#### THE RECORDS
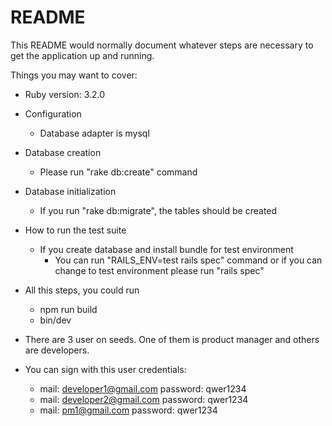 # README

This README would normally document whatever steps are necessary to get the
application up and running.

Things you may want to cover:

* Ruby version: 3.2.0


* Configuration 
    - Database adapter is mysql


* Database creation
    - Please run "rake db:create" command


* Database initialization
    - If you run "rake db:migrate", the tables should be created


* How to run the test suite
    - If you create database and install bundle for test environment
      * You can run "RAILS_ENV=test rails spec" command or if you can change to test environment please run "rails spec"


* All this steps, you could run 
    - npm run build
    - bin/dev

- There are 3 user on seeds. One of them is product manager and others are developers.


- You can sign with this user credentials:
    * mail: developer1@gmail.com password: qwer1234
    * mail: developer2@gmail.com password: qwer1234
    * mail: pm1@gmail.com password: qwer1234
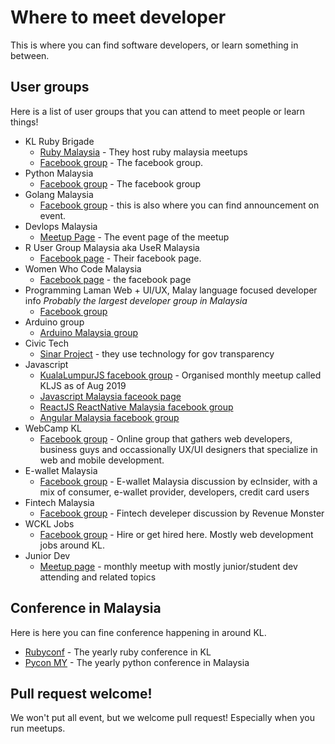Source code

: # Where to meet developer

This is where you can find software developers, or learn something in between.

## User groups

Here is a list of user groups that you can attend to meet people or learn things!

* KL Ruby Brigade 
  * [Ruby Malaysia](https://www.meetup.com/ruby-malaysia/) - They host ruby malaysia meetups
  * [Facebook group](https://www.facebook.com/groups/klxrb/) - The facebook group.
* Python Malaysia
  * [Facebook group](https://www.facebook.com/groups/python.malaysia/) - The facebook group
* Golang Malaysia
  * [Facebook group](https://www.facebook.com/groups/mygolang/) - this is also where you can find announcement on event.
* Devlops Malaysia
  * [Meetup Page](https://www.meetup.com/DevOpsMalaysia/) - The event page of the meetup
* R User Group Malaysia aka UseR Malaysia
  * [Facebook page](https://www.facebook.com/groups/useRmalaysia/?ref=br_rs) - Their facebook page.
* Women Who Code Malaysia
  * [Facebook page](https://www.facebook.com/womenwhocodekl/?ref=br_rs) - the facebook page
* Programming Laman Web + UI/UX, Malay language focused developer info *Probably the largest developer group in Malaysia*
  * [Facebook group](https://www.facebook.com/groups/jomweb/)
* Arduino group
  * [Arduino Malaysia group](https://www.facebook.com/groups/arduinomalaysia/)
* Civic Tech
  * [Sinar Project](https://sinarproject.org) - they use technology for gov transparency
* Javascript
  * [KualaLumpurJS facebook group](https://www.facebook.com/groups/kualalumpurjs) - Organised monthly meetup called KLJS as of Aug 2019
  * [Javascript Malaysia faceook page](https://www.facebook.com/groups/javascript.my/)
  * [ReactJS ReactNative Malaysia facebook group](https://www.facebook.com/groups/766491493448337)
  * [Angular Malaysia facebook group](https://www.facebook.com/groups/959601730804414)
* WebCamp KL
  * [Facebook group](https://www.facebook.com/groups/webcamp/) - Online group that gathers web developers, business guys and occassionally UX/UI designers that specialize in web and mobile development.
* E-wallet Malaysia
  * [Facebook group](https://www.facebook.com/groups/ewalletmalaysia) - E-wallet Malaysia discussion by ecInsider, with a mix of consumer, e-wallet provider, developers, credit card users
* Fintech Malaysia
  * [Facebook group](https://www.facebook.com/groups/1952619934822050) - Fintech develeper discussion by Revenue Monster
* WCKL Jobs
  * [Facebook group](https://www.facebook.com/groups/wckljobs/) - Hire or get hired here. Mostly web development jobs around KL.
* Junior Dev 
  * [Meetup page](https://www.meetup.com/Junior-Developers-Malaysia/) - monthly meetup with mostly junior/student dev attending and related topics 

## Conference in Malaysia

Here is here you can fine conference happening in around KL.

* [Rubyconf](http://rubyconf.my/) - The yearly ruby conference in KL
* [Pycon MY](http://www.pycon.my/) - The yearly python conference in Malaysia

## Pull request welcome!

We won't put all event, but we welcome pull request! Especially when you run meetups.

#### TASK PROMPT
Filter the entries above and keep only the lines with the word "event".

#### EXERCISE RESPONSE
  * [Facebook group](https://www.facebook.com/groups/mygolang/) - this is also where you can find announcement on event.
  * [Meetup Page](https://www.meetup.com/DevOpsMalaysia/) - The event page of the meetup
We won't put all event, but we welcome pull request! Especially when you run meetups.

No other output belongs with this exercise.